What you should do - Lines from the material below that hold the string "odhadnout" are what is needed; copy each of them.

··········

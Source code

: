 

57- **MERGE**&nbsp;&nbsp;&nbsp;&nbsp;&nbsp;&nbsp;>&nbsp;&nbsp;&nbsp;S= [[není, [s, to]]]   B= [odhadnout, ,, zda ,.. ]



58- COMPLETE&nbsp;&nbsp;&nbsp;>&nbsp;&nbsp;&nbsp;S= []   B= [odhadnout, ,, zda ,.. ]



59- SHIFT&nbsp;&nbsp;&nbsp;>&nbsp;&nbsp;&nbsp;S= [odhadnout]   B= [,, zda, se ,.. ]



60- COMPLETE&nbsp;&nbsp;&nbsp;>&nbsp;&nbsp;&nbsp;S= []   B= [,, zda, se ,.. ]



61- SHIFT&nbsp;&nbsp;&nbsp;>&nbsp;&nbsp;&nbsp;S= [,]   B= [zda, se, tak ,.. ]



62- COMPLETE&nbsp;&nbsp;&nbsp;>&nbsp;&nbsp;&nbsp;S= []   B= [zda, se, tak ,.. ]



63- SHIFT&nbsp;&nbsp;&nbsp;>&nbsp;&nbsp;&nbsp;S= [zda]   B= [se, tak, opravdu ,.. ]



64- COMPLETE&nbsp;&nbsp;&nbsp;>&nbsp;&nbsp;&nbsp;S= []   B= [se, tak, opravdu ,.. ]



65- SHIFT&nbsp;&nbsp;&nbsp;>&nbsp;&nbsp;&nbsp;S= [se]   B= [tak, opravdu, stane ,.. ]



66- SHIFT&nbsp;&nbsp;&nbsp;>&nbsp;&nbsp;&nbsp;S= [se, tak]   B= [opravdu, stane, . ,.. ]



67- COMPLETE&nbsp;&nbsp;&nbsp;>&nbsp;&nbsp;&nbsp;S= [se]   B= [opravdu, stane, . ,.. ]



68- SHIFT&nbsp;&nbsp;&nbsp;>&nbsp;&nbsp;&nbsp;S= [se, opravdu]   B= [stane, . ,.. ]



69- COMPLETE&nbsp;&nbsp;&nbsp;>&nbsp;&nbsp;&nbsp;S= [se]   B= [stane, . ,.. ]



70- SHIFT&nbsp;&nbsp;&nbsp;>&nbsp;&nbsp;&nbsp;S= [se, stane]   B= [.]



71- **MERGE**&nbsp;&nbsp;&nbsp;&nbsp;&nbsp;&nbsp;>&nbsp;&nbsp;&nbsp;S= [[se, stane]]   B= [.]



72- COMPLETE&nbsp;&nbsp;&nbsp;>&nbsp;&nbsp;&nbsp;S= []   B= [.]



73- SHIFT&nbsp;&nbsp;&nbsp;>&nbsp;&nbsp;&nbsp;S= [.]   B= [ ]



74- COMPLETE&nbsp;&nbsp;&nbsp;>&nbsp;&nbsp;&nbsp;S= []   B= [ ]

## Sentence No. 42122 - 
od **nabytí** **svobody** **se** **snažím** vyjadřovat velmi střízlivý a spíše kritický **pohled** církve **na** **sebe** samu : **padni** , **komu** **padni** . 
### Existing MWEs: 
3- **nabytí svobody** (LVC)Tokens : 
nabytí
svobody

··········

Your solution -
57- **MERGE**&nbsp;&nbsp;&nbsp;&nbsp;&nbsp;&nbsp;>&nbsp;&nbsp;&nbsp;S= [[není, [s, to]]]   B= [odhadnout, ,, zda ,.. ]
58- COMPLETE&nbsp;&nbsp;&nbsp;>&nbsp;&nbsp;&nbsp;S= []   B= [odhadnout, ,, zda ,.. ]
59- SHIFT&nbsp;&nbsp;&nbsp;>&nbsp;&nbsp;&nbsp;S= [odhadnout]   B= [,, zda, se ,.. ]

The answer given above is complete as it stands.